If I owned a controlling stake in a business, I'd fire the leadership every time there's evidence of short-term thinking. The problem with public companies is systemic: a large fraction of shareholders want short term appreciation, and so they support and reward short-term mindsets in leaders at the cost of long-term value.
> I'd fire the leadership every time there's evidence of short-term thinking

Have you owned a business? Worked for a manager who thought like this? You’re describing the sort of mercurial boss who fires people for disagreeing with them.

There's nothing mercurial about firing someone over poor strategic planning. Before you hire someone, you communicate the expectations of the job, amd if an executive prioritizes quick ones over long term big wins, that is a fundamental misalignment in values - not a spur-of-the-moment dismissal.
> Before you hire someone, you communicate the expectations of the job, amd if an executive prioritizes quick ones over long term big wins, that is a fundamental misalignment in values

Right, this is micromanaging leadership. You're looking for a manager to execute your vision. Not a leader. Short termism is a problem. But layoffs aren't proof of short-term thinking. If anything, they're a sign of past exuberant optimism.

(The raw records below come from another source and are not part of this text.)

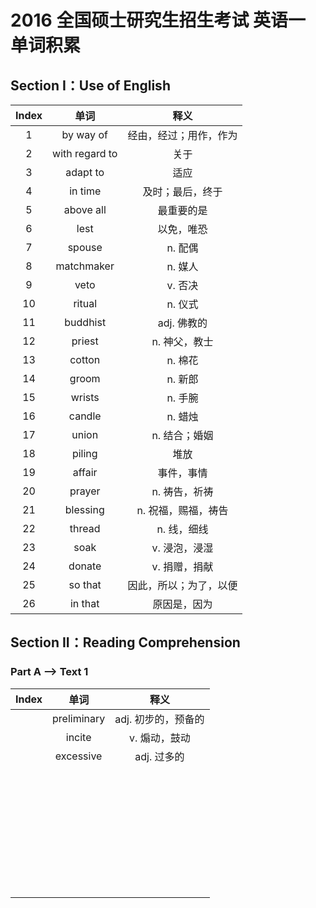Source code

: # 2016 全国硕士研究生招生考试 英语一 单词积累

## Section I：Use of English

| Index |      单词      |          释义          |
| :---: | :------------: | :--------------------: |
|   1   |   by way of    | 经由，经过；用作，作为 |
|   2   | with regard to |          关于          |
|   3   |    adapt to    |          适应          |
|   4   |    in time     |    及时；最后，终于    |
|   5   |   above all    |       最重要的是       |
|   6   |      lest      |       以免，唯恐       |
|   7   |     spouse     |        n. 配偶         |
|   8   |   matchmaker   |        n. 媒人         |
|   9   |      veto      |        v. 否决         |
|  10   |     ritual     |        n. 仪式         |
|  11   |    buddhist    |      adj. 佛教的       |
|  12   |     priest     |     n. 神父，教士      |
|  13   |     cotton     |        n. 棉花         |
|  14   |     groom      |        n. 新郎         |
|  15   |     wrists     |        n. 手腕         |
|  16   |     candle     |        n. 蜡烛         |
|  17   |     union      |     n. 结合；婚姻      |
|  18   |     piling     |          堆放          |
|  19   |     affair     |       事件，事情       |
|  20   |     prayer     |     n. 祷告，祈祷      |
|  21   |    blessing    |  n. 祝福，赐福，祷告   |
|  22   |     thread     |      n. 线，细线       |
|  23   |      soak      |     v. 浸泡，浸湿      |
|  24   |     donate     |     v. 捐赠，捐献      |
|  25   |    so that     | 因此，所以；为了，以便 |
|  26   |    in that     |      原因是，因为      |

## Section II：Reading Comprehension

### Part A --> Text 1

| Index |    单词     |        释义         |
| :---: | :---------: | :-----------------: |
|       | preliminary | adj. 初步的，预备的 |
|       |   incite    |    v. 煽动，鼓动    |
|       |  excessive  |     adj. 过多的     |
|       |             |                     |
|       |             |                     |
|       |             |                     |
|       |             |                     |
|       |             |                     |
|       |             |                     |
|       |             |                     |
|       |             |                     |
|       |             |                     |
|       |             |                     |
|       |             |                     |
|       |             |                     |
|       |             |                     |
|       |             |                     |
|       |             |                     |
|       |             |                     |
|       |             |                     |
|       |             |                     |
|       |             |                     |
|       |             |                     |
|       |             |                     |
|       |             |                     |
|       |             |                     |
|       |             |                     |
|       |             |                     |
|       |             |                     |
|       |             |                     |
|       |             |                     |
|       |             |                     |
|       |             |                     |
|       |             |                     |
|       |             |                     |
|       |             |                     |
|       |             |                     |
|       |             |                     |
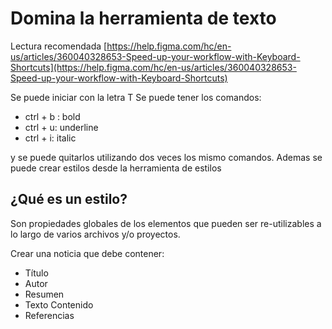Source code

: # Domina la herramienta de texto
Lectura recomendada
[https://help.figma.com/hc/en-us/articles/360040328653-Speed-up-your-workflow-with-Keyboard-Shortcuts](https://help.figma.com/hc/en-us/articles/360040328653-Speed-up-your-workflow-with-Keyboard-Shortcuts)

Se puede iniciar con la letra T
Se puede tener los comandos: 
* ctrl + b : bold
* ctrl + u: underline
* ctrl + i: italic

y se puede quitarlos utilizando dos veces los mismo comandos.
Ademas se puede crear estilos desde la herramienta de estilos

## ¿Qué es un estilo?
Son propiedades globales de los elementos que pueden ser re-utilizables a lo largo de varios archivos y/o proyectos.

Crear una noticia que debe contener:
* Título
* Autor
* Resumen
* Texto Contenido
* Referencias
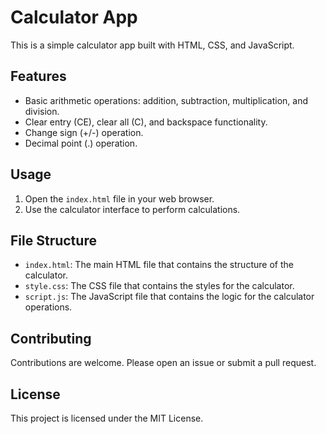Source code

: # Calculator App

This is a simple calculator app built with HTML, CSS, and JavaScript.

## Features

- Basic arithmetic operations: addition, subtraction, multiplication, and division.
- Clear entry (CE), clear all (C), and backspace functionality.
- Change sign (+/-) operation.
- Decimal point (.) operation.

## Usage

1. Open the `index.html` file in your web browser.
2. Use the calculator interface to perform calculations.

## File Structure

- `index.html`: The main HTML file that contains the structure of the calculator.
- `style.css`: The CSS file that contains the styles for the calculator.
- `script.js`: The JavaScript file that contains the logic for the calculator operations.

## Contributing

Contributions are welcome. Please open an issue or submit a pull request.

## License

This project is licensed under the MIT License.

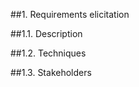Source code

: ##1. Requirements elicitation

<!-- serve só para contextualizar -->

##1.1. Description

<!-- explicar o que é, qual o objectivo -->

##1.2. Techniques

<!-- quais as técnicas que existem -->

##1.3. Stakeholders

<!-- explicar o que é -->
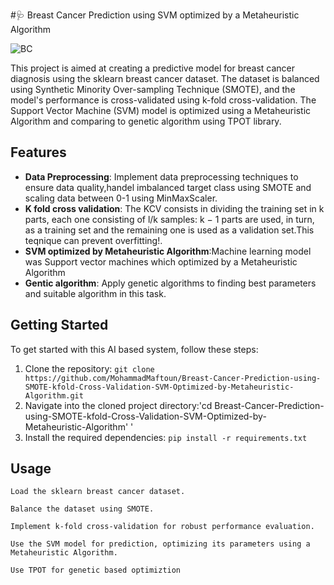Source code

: #🩺 Breast Cancer Prediction using SVM optimized by a Metaheuristic Algorithm

![BC](https://cancer-data.ecrc.ed.ac.uk/wp-content/uploads/2020/06/icon-imagery.png)

This project is aimed at creating a predictive model for breast cancer diagnosis using the sklearn breast cancer dataset. The dataset is balanced using Synthetic Minority Over-sampling Technique (SMOTE), and the model's performance is cross-validated using k-fold cross-validation. The Support Vector Machine (SVM) model is optimized using a Metaheuristic Algorithm and comparing to genetic algorithm using TPOT library.

## Features

- **Data Preprocessing**: Implement data preprocessing techniques to ensure data quality,handel imbalanced target class using SMOTE and scaling data between 0-1 using MinMaxScaler.
- **K fold cross validation**: The KCV consists in dividing the training set in k parts, each one consisting of l/k samples: k − 1 parts are used, in turn, as a training set and the remaining one is used as a validation set.This teqnique can prevent overfitting!.
- **SVM optimized by Metaheuristic Algorithm**:Machine learning model was Support vector machines which optimized by a Metaheuristic Algorithm
- **Gentic algorithm**: Apply genetic algorithms to finding best parameters and suitable algorithm in this task.

## Getting Started

To get started with this AI based system, follow these steps:

1. Clone the repository: `git clone https://github.com/MohammadMaftoun/Breast-Cancer-Prediction-using-SMOTE-kfold-Cross-Validation-SVM-Optimized-by-Metaheuristic-Algorithm.git`
2. Navigate into the cloned project directory:'cd Breast-Cancer-Prediction-using-SMOTE-kfold-Cross-Validation-SVM-Optimized-by-Metaheuristic-Algorithm'
'
3. Install the required dependencies: `pip install -r requirements.txt`

## Usage


    Load the sklearn breast cancer dataset.

    Balance the dataset using SMOTE.

    Implement k-fold cross-validation for robust performance evaluation.

    Use the SVM model for prediction, optimizing its parameters using a Metaheuristic Algorithm.

    Use TPOT for genetic based optimiztion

If the leadership mistakes lead to the loss of livelihood and healthcare of thousands of employees because of their mistakes, yes, they should be included in the firings, or strongly considered for them - more so than any of the people getting laid off who made no mistakes, except working for a bad leader.
Go start a company already — you’re on YC forums
1. This really shouldn't be advice handily thrown out like "learn how to play guitar". You gotta spend money to make money, and if you're laid off without a plan this is the worst time to spend money.

2. I plan to one day. I very much plan not to rely on a VC for that. The purpose for my company is to not require millions to ship products users want/need and to stay extremely lean. A small team of "full stack" developers, to put it roughly. I should already be in a very solid position by myself before I come to such a crossroad.

3. I will admit I am not this "full stack" dev yet. I will still need some months/years to get to this point myself. So I'm a "student" as of now.

No one is ready. You become ready by just doing it
I agree with you in spirit. In reality, the "I quit my cushy 9-5 job to make my own game" is such a meme in my industry that I want to have a plan B and C for if/when I fail.

And right now I barely have a Plan A.

I have started a company[1], but that's neither here nor there. I vehemently disagree with your insinuation that I couldn't challenge leadership culture had I not.

Founding a company doesn't make one infallible or irreplaceable. Though to be fair, it doesn't feel that way when it's your company though!

1. I will note that this is an incredibly low bar.

You want to be the boss. Start a company. You want someone else to control your employment, work for someone else. It’s simple.
> Often that person's leadership wasn't the problem

What's the basis for this claim? I would rather think often it was the problem. Not absolutely every time, but most times. After all, the C-suite makes the decisions. I can not believe management decisions do not influence the course of a business.

Sure, it's possible that outside circumstances were such that no decision could avoid a bad outcome. But that's a rather unlikely possibility. Most of the time, outcomes depend on decisions. Otherwise businesses would be some headless automatons. And if that was the case, we should not pay execs much at all.

It's an obvious cheat: when times are good - it's all because of the leaders, when times are bad, it's all because of the environment. This is what they claim, but it is not the truth. Again, what's the basis for this claim? Any proof, studies, anything?

I didn't say which track they were on in the problem, just that they're on one of them.